Hints 143, 167, 173, 269, 297
How am I supposed to represent a real number in a binary form?
Hint 1
First do it with integers
str binaryToString(int num) {
str stringnum = "";
int biggestexp = 0;
while (num >= pow(2, biggestexp)) {
biggestexp += 1;
}
while (biggestexp >= 0) {
if (num >= 0 && num - pow(2, biggestexp) >= 0) {
num -= pow(2, biggestexp);
stringnum = "1" + stringnum;
} else {
stringnum = "0" + stringnum;
}
biggestexp -= 1;
}
return stringnum;
}
This should work, takes O(sqrt(num) + sqrt(num)). We need to know the biggest exponent in order to substract it. And then keep substracting it until reaching 0. Maybe some wrong c++ syntax, but should work. Now with decimals??
Hint 2
In a number like .893 (in base 10), what does each digit signify? What then does each digit in .10010 signify in base 2?

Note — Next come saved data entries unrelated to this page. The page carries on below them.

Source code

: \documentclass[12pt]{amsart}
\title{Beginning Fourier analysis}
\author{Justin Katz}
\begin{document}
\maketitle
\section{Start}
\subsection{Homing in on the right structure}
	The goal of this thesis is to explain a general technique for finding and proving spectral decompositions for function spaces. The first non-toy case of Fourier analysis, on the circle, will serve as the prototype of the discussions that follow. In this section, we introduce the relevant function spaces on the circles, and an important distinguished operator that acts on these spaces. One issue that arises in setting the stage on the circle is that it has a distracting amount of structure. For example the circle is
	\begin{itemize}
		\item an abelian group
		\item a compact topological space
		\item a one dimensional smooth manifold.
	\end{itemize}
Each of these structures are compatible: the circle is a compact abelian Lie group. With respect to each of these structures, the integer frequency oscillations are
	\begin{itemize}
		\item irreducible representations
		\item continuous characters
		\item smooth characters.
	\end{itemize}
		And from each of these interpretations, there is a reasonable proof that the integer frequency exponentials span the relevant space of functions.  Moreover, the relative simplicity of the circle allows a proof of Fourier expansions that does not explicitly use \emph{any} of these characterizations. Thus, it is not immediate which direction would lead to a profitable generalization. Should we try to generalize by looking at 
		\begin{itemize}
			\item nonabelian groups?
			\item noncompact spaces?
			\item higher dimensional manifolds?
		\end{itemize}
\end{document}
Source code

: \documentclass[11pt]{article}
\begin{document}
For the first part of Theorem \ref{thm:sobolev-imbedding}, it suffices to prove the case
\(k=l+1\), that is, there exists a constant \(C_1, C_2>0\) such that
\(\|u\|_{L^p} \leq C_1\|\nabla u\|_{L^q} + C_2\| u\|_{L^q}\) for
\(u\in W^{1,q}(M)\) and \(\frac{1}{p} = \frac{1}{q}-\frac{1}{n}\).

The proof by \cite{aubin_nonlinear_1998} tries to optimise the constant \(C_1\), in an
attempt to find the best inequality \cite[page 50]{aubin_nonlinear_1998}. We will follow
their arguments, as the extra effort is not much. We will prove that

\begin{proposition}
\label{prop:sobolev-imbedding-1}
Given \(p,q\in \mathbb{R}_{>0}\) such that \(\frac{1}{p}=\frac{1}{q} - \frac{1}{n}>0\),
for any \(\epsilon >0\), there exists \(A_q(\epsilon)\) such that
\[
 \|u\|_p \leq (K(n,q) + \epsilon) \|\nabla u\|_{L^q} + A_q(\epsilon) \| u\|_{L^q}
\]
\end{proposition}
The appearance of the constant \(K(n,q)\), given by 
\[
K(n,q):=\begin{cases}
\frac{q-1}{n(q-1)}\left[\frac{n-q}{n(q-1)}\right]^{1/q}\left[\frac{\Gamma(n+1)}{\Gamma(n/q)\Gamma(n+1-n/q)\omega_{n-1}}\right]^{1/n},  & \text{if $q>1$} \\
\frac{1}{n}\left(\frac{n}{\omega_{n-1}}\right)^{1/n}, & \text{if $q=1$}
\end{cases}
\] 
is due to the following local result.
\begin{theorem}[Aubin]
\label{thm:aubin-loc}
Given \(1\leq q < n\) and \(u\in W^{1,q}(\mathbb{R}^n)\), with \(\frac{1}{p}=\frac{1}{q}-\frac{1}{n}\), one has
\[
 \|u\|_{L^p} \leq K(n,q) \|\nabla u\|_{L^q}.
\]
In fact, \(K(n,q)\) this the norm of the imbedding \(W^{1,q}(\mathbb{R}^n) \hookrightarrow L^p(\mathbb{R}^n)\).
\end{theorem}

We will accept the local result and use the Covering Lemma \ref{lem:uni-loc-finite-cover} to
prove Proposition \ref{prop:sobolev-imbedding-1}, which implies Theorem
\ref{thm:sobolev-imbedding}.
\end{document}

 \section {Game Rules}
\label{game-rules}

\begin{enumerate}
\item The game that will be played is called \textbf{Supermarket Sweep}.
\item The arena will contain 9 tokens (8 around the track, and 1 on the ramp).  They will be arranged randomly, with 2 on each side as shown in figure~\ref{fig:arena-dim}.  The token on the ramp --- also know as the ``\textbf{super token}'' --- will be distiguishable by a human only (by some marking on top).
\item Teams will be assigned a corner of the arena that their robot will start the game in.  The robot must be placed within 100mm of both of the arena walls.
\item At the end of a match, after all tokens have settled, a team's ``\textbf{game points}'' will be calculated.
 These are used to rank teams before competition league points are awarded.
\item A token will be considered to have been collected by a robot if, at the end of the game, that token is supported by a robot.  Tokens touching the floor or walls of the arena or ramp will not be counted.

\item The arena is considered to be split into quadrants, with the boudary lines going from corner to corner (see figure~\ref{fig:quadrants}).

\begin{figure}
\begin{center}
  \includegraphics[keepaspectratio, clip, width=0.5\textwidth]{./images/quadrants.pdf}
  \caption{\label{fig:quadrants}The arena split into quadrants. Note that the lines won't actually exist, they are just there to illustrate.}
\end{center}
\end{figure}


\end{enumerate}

So just stringnum = "." + stringnum?
Hint 3
A number such as .893 (in base 10) indicates 8 * 10^-1 + 9 * 10^-2 + 3 * 10^-3. Translate this system into base 2
.10010 = 1 * 2^-1 + 0 * 2^-2 + 0 * 2^-3 + 1 * 2^-4 + 0 * 2^-5
Ok so stringnum in the opposite way, '.' added to it. Can we reverse dividing by pow(2,i) and go from low to high?
str binaryToString(int num) {
str stringnum = "";
int i = 0;
num -= pow(2, i);
while (num > 0) {
stringnum = "1" ? num % 2 == 0 : "0" + stringnum;
i += 1;
num -= pow(2, i);
}
return "." + stringnum;
}
This won't work for 11 -> 1011, it will create 111 and then have 6 left and nowhere to put it. So just do the other way and take longer.
Hint 4
How would you get the first digit in .893? If you multiplied by 10, you'd shift the values over to get 8.93. What happens if you multiply by 2?
Hint 5
Think about what happens for values that can't be represented accurately in binary
I'm officially lost.
Solution
To print the decimal part of the 0.101 number, we multiply by 2 and check if 2n is >= 1. r = 210 * n = 1.012. If r >= 1, we know that n had a 1 right after the decimal point. By doing this continuously, we can check every digit.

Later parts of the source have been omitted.